Сама я, когда еще была в миру, очень любила проповеди священников в храме. А какие же у нас тогда батюшки были! Сильно их слово воздействовало на душу! Однажды священник на Рождество такое проникновенное слово сказал о том, что все что-то дарят Господу Родившемуся только что... «А мы что принесем?» – спросил он. «Боженька, Господи, что я тебе принесу? Я такая грешница, у меня ничего нет доброго. Я хочу Тебя любить и Тебе хочу себя посвятить. Возьми меня, Господи», – говорю...
Все время, куда ни приду, к Казанской Божией Матери или к святителю Николаю, я всех батюшек просила: «Помолитесь, помолитесь, я так хочу в монастырь!» А они мне отвечали: «Должна быть воля Божия, надо знать ее и благословение на монашество получить». – «От кого, – спрашиваю, – получить благословение?..» Слушала я так проповеди, слушала, а там все про подвижников рассказывали, как они себя Богу посвятили… И мое желание уйти в монастырь становилось все больше и больше. Мне тогда едва 16 исполнилось. Кто же такую отпустит, и кто же такую возьмет?
Тетушка моя и слушать ничего такого не хотела, глубоко верующая была, но все твердила: «Я тебя взяла из детдома не для того, чтобы в монастырь отпустить. Меня похоронишь, потом куда хочешь иди – хочешь замуж, хочешь в монастырь, это уже да будет воля Божия».
«С Богом гряди!»
– Тогда же в России вообще уже не было женских монастырей. Это только какой-то особый Промысл Божий привел в обитель?
– Без Промысла Божьего ничего в жизни не происходит. Ходила я тогда в Никольский храм, где чудотворный образ святителя, я там всегда акафисты помогала петь, вроде у меня голосенок прорезался и слух.
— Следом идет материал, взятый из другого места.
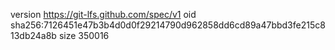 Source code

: version https://git-lfs.github.com/spec/v1
oid sha256:7126451e47b3b4d0d0f29214790d962858dd6cd89a47bbd3fe215c813db24a8b
size 350016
Батюшки меня уже знали, и алтарницы тоже знали, что у меня желание в монастырь уйти. Я всех просила помолиться, чтобы как-то смягчилось сердце моей тетушки. Однажды алтарница сказала мне, что надо бы у владыки взять благословение. Ленинградским архиереем тогда был будущий Патриарх Алексий I (Симанский). Она меня так взяла как-то за руку и привела к владыке, потому как он тогда в Никольском соборе жил. Владыка Алексий расспросил меня и дал свое благословение на монастырскую жизнь. Я и его попросила помолиться, чтобы Господь смягчил моей тете Мотеньке сердце, – «Потому что она никак, – говорю, – не хочет отпускать...». – «Да будет воля Божия!» – сказал владыка и благословил меня съездить к старцу высокой духовной жизни, который в Вырицах живет.
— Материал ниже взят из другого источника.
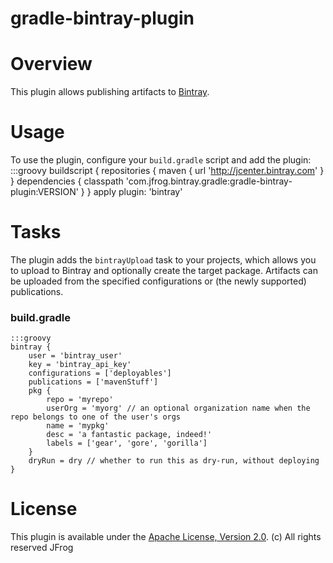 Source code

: gradle-bintray-plugin
=====================

# Overview
This plugin allows publishing artifacts to [Bintray](https://bintray.com/). 

# Usage
To use the plugin, configure your `build.gradle` script and add the plugin:
    :::groovy
    buildscript {
        repositories {
            maven { url 'http://jcenter.bintray.com' }
        }
        dependencies {
            classpath 'com.jfrog.bintray.gradle:gradle-bintray-plugin:VERSION'
        }
    }
    apply plugin: 'bintray'

# Tasks
The plugin adds the `bintrayUpload` task to your projects, which allows you to upload to Bintray and optionally create the target package.
Artifacts can be uploaded from the specified configurations or (the newly supported) publications.

### build.gradle
    :::groovy
    bintray {
        user = 'bintray_user'
        key = 'bintray_api_key'
        configurations = ['deployables']
        publications = ['mavenStuff']
        pkg {
            repo = 'myrepo'
            userOrg = 'myorg' // an optional organization name when the repo belongs to one of the user's orgs
            name = 'mypkg'
            desc = 'a fantastic package, indeed!'
            labels = ['gear', 'gore', 'gorilla']
        }
        dryRun = dry // whether to run this as dry-run, without deploying
    }

# License
This plugin is available under the [Apache License, Version 2.0](http://www.apache.org/licenses/LICENSE-2.0).
(c) All rights reserved JFrog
Поехала я туда, а там народу столько! Старец болен – никого не принимает… Вышла его келейница, а ей записочки все передавали, у кого какая проблема, а она потом ответ старца сообщала. И вот, она подошла ко мне и спрашивает: «А ты чего?» У меня никакой записочки запасено не было… «Я из Ленинграда… – отвечаю, – и у меня очень серьезный вопрос». Через несколько минут она вдруг возвращается, берет меня за руку и ведет прямо в домик к отцу Серафиму. Те, кто в очереди были, роптать стали, они-то там давно уже, а я вот только приехала, и почему меня провели?..
Захожу, а батюшка Серафим лежал на одре, и так был похож на преподобного Амвросия Оптинского! Знаете, есть такая известная литография, где преподобный лежит на подушке. И вот, я опустилась на коленочки, плачу и ничего сказать не могу... А он и спрашивает: «Ну, что, деточка?» И сам меня стал расспрашивать. Я отвечаю на все вопросы. А про монастырь боюсь даже и заикнуться: «Ну, кто я такая? – думаю. – В монастыре жили такие подвижники, а я кто?» Но батюшка дальше сам беседу ведет, наводящие задавая вопросы, тут уже я и не выдержала: «Батюшка, я так в монастырь хочу!» А он тут же и подхватил: «Вот-вот! Матерь Божия тебя избрала, и ты должна жить в монастыре». И показывает так рукой на фотографию, что на стене у него висела: «Вот твой монастырь». Я вглядываюсь сквозь слезы, и – как солнце: это Пюхтица! И краем сознания уже слышу: «А тетушка твоя пусть ко мне приедет, я с ней поговорю!» – сказал батюшка Серафим. Так меня и благословил: «С Богом гряди. Господь тебя избрал, воля Божия есть. Так Господу угодно и Матери Божией. С Богом гряди!».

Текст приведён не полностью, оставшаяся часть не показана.